Шрифт:
Интервал:
Закладка:
Где лиры? Станем петь. Нас Феб соединяет,
Вергилий росских стран присутствием своим
К наукам жар рождает!
Эти науки были – университет московский, куратором которого состоял хозяин, а не пиитический вымысел.
Херасков видимо затрепетал, седины его зашевелились. Бывшие в доме дамы все как одна обратили свои взгляды к нему.
И я известен буду в мире! —
бодро произнес Василий Львович.
О радость, о восторг! И я… и я пиит!
Он совершенно обессилел и отер платком лоб. Вергилий подымался в своих креслах. Все дамы, присутствовавшие на вечере, знали: сейчас поцелуем своим он передаст лиру Василью Львовичу.
Но тут Василий Львович ощутил в руке вынутый вместе с платком из кармана экспромт. Восторг охватил его. Экспромт удался ему вчера, как может удаться только раз в жизни. Он почувствовал, что сделал все для прославления Гомера и Вергилия, и ему захотелось прочесть что-нибудь приятное и легкое для улыбки дам – обращение к любимцам муз было, может быть, несколько высоко для них. Не видя поднявшегося Хераскова, он сделал знак рукою. Все притихли. Поэт стал читать. Так важный миг был пропущен: Херасков снова уселся в кресла. Впрочем, услышав название, он принял вид благосклонный. Увлечение стихотворца! Он узнавал его! Поэт читал свое «Рассуждение о жизни, смерти и любви».
С первых же строк произошло замешательство.
Чем я начну теперь? Я вижу, что баран
Нейдет тут ни к чему, где рифма барабан;
Известно вам, друзья, что галка – не фазан,
Но вас душой люблю, и это не обман.
Василий Львович, чувствуя, что сейчас милые женщины и сам Гомер-Херасков улыбнутся, читал далее свое буриме:
…Что наша жизнь? – роман,
Что наша смерть? – туман,
А лучше что всего? Бифштекс и лабардан.
А если я умру, то труп мой хищный вран
Как хочет, так и ест…
Выпучив черные глаза и надувшись, сидел старец Херасков, московский Вергилий, пригласивший к себе для чтения нового гения.
…Смерть лютый зверь – кабан…
…Могила не диван,
И лезть мне в чемодан…
Тут все московские дамы, из нежных и знающих литературу, бывавшие на вечерах у Хераскова, разом и вдруг прыснули. Чтец был счастлив. Медленно, опираясь дрожащею рукою на свою трость – посох, старый поэт поднялся в негодовании. Щеки его раскраснелись, как у дитяти. Он залпом выпил стакан холодной воды – кубок – и покинул свою залу, не только не передав своей лиры, но даже не простившись.

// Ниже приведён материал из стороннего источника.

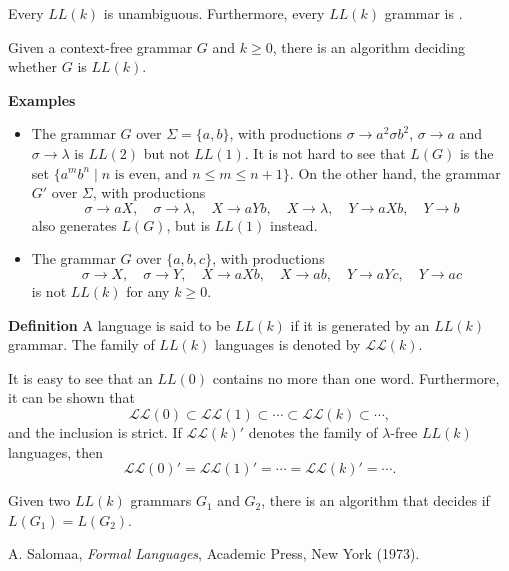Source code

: \documentclass[12pt]{article}
\begin{document}
Every $LL(k)$ is unambiguous.  Furthermore, every $LL(k)$ grammar is .

Given a context-free grammar $G$ and $k\ge 0$, there is an algorithm deciding whether $G$ is $LL(k)$.

\textbf{Examples}  
\begin{itemize}
\item 
The grammar $G$ over $\Sigma=\lbrace a,b\rbrace$, with productions $\sigma \to a^2 \sigma b^2$, $\sigma \to a$ and $\sigma \to \lambda$ is $LL(2)$ but not $LL(1)$.  It is not hard to see that $L(G)$ is the set $\lbrace a^m b^n \mid n\mbox{ is even, and }n\le m\le n+1\rbrace$.  On the other hand, the grammar $G'$ over $\Sigma$, with productions $$\sigma \to aX, \quad \sigma\to \lambda,\quad X\to aYb,\quad X\to \lambda,\quad Y\to aXb, \quad Y\to b$$ also generates $L(G)$, but is $LL(1)$ instead.
\item
The grammar $G$ over $\lbrace a,b,c\rbrace$, with productions $$\sigma\to X,\quad \sigma\to Y,\quad X\to aXb,\quad X\to ab, \quad Y\to aYc, \quad Y\to ac$$ is not $LL(k)$ for any $k\ge 0$.
\end{itemize}

\textbf{Definition} A language is said to be $LL(k)$ if it is generated by an $LL(k)$ grammar.  The family of $LL(k)$ languages is denoted by $\mathscr{LL}(k)$.

It is easy to see that an $LL(0)$ contains no more than one word.  Furthermore, it can be shown that 
$$\mathscr{LL}(0)\subset \mathscr{LL}(1)\subset \cdots \subset \mathscr{LL}(k) \subset \cdots ,$$ and the inclusion is strict.  If $\mathscr{LL}(k)'$ denotes the family of $\lambda$-free $LL(k)$ languages, then 
$$\mathscr{LL}(0)'= \mathscr{LL}(1)'= \cdots = \mathscr{LL}(k)' = \cdots .$$

Given two $LL(k)$ grammars $G_1$ and $G_2$, there is an algorithm that decides if $L(G_1)=L(G_2)$.

\begin{thebibliography}{9}
 A. Salomaa, {\em Formal Languages}, Academic Press, New York (1973).
\end{thebibliography}

\end{document}

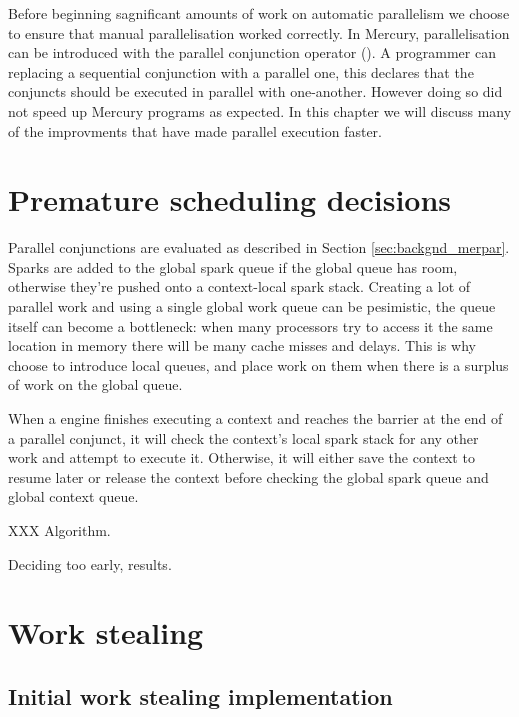 

Before beginning sagnificant amounts of work on automatic parallelism we
choose to ensure that manual parallelisation worked correctly.
In Mercury, parallelisation can be introduced with the parallel conjunction
operator (\code{\&}).
A programmer can replacing a sequential conjunction with a parallel one,
this declares that the conjuncts should be executed in parallel with
one-another.
However doing so did not speed up Mercury programs as expected.
In this chapter we will discuss many of the improvments that have made
parallel execution faster.

\section{Premature scheduling decisions}

Parallel conjunctions are evaluated as described in Section
\ref{sec:backgnd_merpar}.
Sparks are added to the global spark queue if the global queue has room,
otherwise they're pushed onto a context-local spark stack.
Creating a lot of parallel work and using a single global work queue can be
pesimistic,
the queue itself can become a bottleneck:
when many processors try to access it the same location in memory there will
be many cache misses and delays.
This is why \citet{wang-hons} choose to introduce local queues,
and place work on them when there is a surplus of work on the global queue.

When a engine finishes executing a context and reaches the barrier at the
end of a parallel conjunct,
it will check the context's local spark stack for any other work and attempt
to execute it.
Otherwise, it will either save the context to resume later or release the
context before checking the global spark queue and global context queue.

XXX Algorithm.

Deciding too early, results.


\section{Work stealing}

\subsection{Initial work stealing implementation}

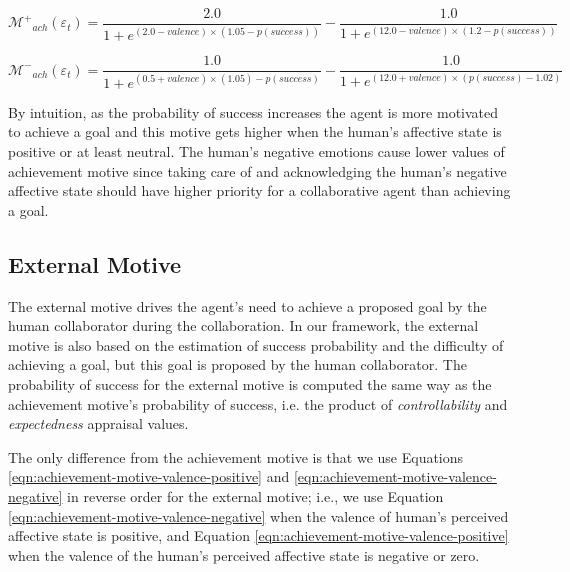 \documentclass[12pt]{report}
\begin{document}
\begin{equation}
\mathcal{M^{+}}_{ach}(\varepsilon_t)=
\frac{2.0}{1+e^{(2.0-valence)\times(1.05-p(success))}}
- \frac{1.0}{1+e^{(12.0-valence)\times(1.2-p(success))}}
\label{eqn:achievement-motive-valence-positive}
\end{equation}

\begin{equation}
\mathcal{M^{-}}_{ach}(\varepsilon_t)=
\frac{1.0}{1+e^{(0.5+valence)\times(1.05)-p(success)}}
- \frac{1.0}{1+e^{(12.0+valence)\times(p(success)-1.02)}}
\label{eqn:achievement-motive-valence-negative}
\end{equation}

By intuition, as the probability of success increases the agent is more
motivated to achieve a goal and this motive gets higher when the human's
affective state is positive or at least neutral. The human's negative emotions cause
lower values of achievement motive since taking care of and acknowledging the
human's negative affective state should have higher priority for a collaborative agent
than achieving a goal.

\subsection{External Motive}
The external motive drives the agent's need to achieve a proposed goal by the
human collaborator during the collaboration. In our framework, the external
motive is also based on the estimation of success probability and the difficulty
of achieving a goal, but this goal is proposed by the human collaborator. The
probability of success for the external motive is computed the same way as the
achievement motive's probability of success, i.e. the product of
\textit{controllability} and \textit{expectedness} appraisal values.

The only difference from the achievement motive is that we use Equations
\ref{eqn:achievement-motive-valence-positive} and
\ref{eqn:achievement-motive-valence-negative} in reverse order for the external
motive; i.e., we use Equation \ref{eqn:achievement-motive-valence-negative}
when the valence of human's perceived affective state is positive, and Equation
\ref{eqn:achievement-motive-valence-positive} when the valence of the human's
perceived affective state is negative or zero.
\end{document}
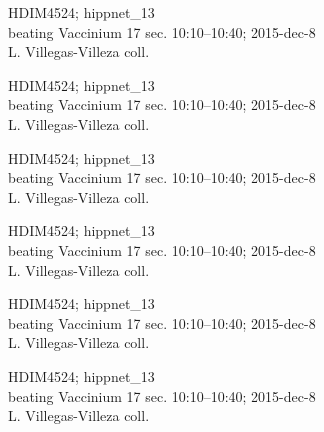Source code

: \documentclass[2pt]{extarticle}
\begin{document}
\noindent
\parbox{0.16\textwidth}{\tiny \raggedright \rule[-0.3\baselineskip]{0pt}{10pt}HDIM4524; hippnet\_13\\ beating Vaccinium 17 sec. 10:10--10:40; 2015-dec-8\\ L. Villegas-Villeza coll.}
\parbox{0.16\textwidth}{\tiny \raggedright \rule[-0.3\baselineskip]{0pt}{10pt}HDIM4524; hippnet\_13\\ beating Vaccinium 17 sec. 10:10--10:40; 2015-dec-8\\ L. Villegas-Villeza coll.}
\parbox{0.16\textwidth}{\tiny \raggedright \rule[-0.3\baselineskip]{0pt}{10pt}HDIM4524; hippnet\_13\\ beating Vaccinium 17 sec. 10:10--10:40; 2015-dec-8\\ L. Villegas-Villeza coll.}
\parbox{0.16\textwidth}{\tiny \raggedright \rule[-0.3\baselineskip]{0pt}{10pt}HDIM4524; hippnet\_13\\ beating Vaccinium 17 sec. 10:10--10:40; 2015-dec-8\\ L. Villegas-Villeza coll.}
\parbox{0.16\textwidth}{\tiny \raggedright \rule[-0.3\baselineskip]{0pt}{10pt}HDIM4524; hippnet\_13\\ beating Vaccinium 17 sec. 10:10--10:40; 2015-dec-8\\ L. Villegas-Villeza coll.}
\parbox{0.16\textwidth}{\tiny \raggedright \rule[-0.3\baselineskip]{0pt}{10pt}HDIM4524; hippnet\_13\\ beating Vaccinium 17 sec. 10:10--10:40; 2015-dec-8\\ L. Villegas-Villeza coll.} \\ 
\vspace{0.001in} 
\end{document}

Назавтра старый поэт отозвался холодно о Василье Львовиче:
– В голове туман.
И прибавил неожиданно:
– И завит, как баран.
Соперничество братьев кончилось. Один был в блеске и славе, признанный поэт и московский ветреник; другой опускался, в неизвестности, и, как говорила молодежь: раб Гимена, под пантуфлею.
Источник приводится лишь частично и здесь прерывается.